His view on forks has the same root. He says he has "always believed there should be way more forks, both personal and maintained ones." What makes this more than a slogan is the architecture: Ghostty wraps the whole terminal as a library, libghostty, with the app on top. When a project is cleanly a library, users can wrap or fork it their own way instead of petitioning upstream. For "no obligation" not to curdle into indifference, you have to hand users a surface to help themselves — library-first design is that surface.

Still, I would add a caveat. "No obligation" is right in principle, but the position from which you can say it comfortably is not evenly distributed. For a beloved project like Ghostty, maintained by someone who does not need the income, the sentence is liberating. For a maintainer shouldering a library some company depends on, caught between burnout and guilt, the same sentence is closer to an ideal they cannot reach. His principle is sound; the freedom to live by it is not equally shared.

Closing — the terminal, the most invisible tool

A terminal is a tool among tools. A good one sits in front of you all day and never asks to be noticed. This blog recently covered gingerBill's "Good Tools Are Invisible" (that piece), and few things fit the argument better than a terminal.
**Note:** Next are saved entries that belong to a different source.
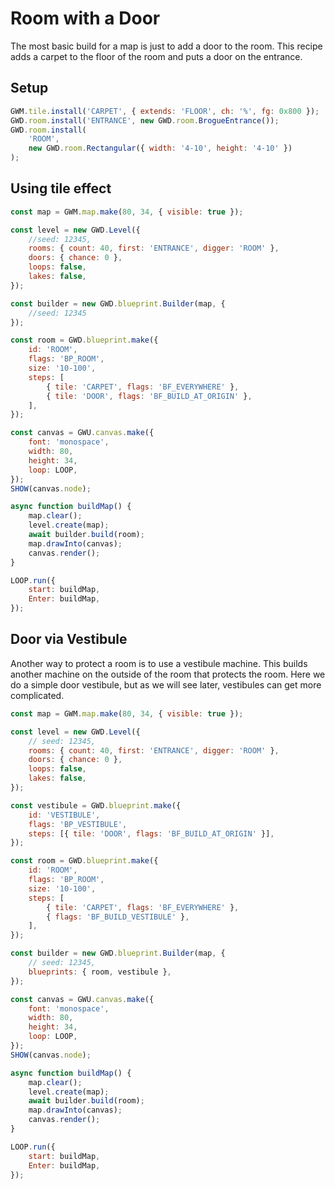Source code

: # Room with a Door

The most basic build for a map is just to add a door to the room. This recipe adds a carpet to the floor of the room and puts a door on the entrance.

## Setup

```js
GWM.tile.install('CARPET', { extends: 'FLOOR', ch: '%', fg: 0x800 });
GWD.room.install('ENTRANCE', new GWD.room.BrogueEntrance());
GWD.room.install(
    'ROOM',
    new GWD.room.Rectangular({ width: '4-10', height: '4-10' })
);
```

## Using tile effect

```js
const map = GWM.map.make(80, 34, { visible: true });

const level = new GWD.Level({
    //seed: 12345,
    rooms: { count: 40, first: 'ENTRANCE', digger: 'ROOM' },
    doors: { chance: 0 },
    loops: false,
    lakes: false,
});

const builder = new GWD.blueprint.Builder(map, {
    //seed: 12345
});

const room = GWD.blueprint.make({
    id: 'ROOM',
    flags: 'BP_ROOM',
    size: '10-100',
    steps: [
        { tile: 'CARPET', flags: 'BF_EVERYWHERE' },
        { tile: 'DOOR', flags: 'BF_BUILD_AT_ORIGIN' },
    ],
});

const canvas = GWU.canvas.make({
    font: 'monospace',
    width: 80,
    height: 34,
    loop: LOOP,
});
SHOW(canvas.node);

async function buildMap() {
    map.clear();
    level.create(map);
    await builder.build(room);
    map.drawInto(canvas);
    canvas.render();
}

LOOP.run({
    start: buildMap,
    Enter: buildMap,
});
```

## Door via Vestibule

Another way to protect a room is to use a vestibule machine. This builds another machine on the outside of the room that protects the room. Here we do a simple door vestibule, but as we will see later, vestibules can get more complicated.

```js
const map = GWM.map.make(80, 34, { visible: true });

const level = new GWD.Level({
    // seed: 12345,
    rooms: { count: 40, first: 'ENTRANCE', digger: 'ROOM' },
    doors: { chance: 0 },
    loops: false,
    lakes: false,
});

const vestibule = GWD.blueprint.make({
    id: 'VESTIBULE',
    flags: 'BP_VESTIBULE',
    steps: [{ tile: 'DOOR', flags: 'BF_BUILD_AT_ORIGIN' }],
});

const room = GWD.blueprint.make({
    id: 'ROOM',
    flags: 'BP_ROOM',
    size: '10-100',
    steps: [
        { tile: 'CARPET', flags: 'BF_EVERYWHERE' },
        { flags: 'BF_BUILD_VESTIBULE' },
    ],
});

const builder = new GWD.blueprint.Builder(map, {
    // seed: 12345,
    blueprints: { room, vestibule },
});

const canvas = GWU.canvas.make({
    font: 'monospace',
    width: 80,
    height: 34,
    loop: LOOP,
});
SHOW(canvas.node);

async function buildMap() {
    map.clear();
    level.create(map);
    await builder.build(room);
    map.drawInto(canvas);
    canvas.render();
}

LOOP.run({
    start: buildMap,
    Enter: buildMap,
});
```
Hashimoto's design philosophy rhymes with it. He separates feature-rich from bloated: a feature you never use only costs a little disk and RAM and never runs — in his words, "a free feature." And he stresses that terminal applications compose well, so that better terminals lead to better automation and scriptability.

What I take from a successful founder going back to the metal is the posture, not the conclusions. He admitted he did not understand something after building on top of it for fifteen years; he bet on direction over stability; and on the burden of maintenance he stated a principle rather than something merely pleasant to hear. You need not agree with all of it. But few people say this plainly what they are building and what they have signed up to carry, and that clarity is the part worth keeping.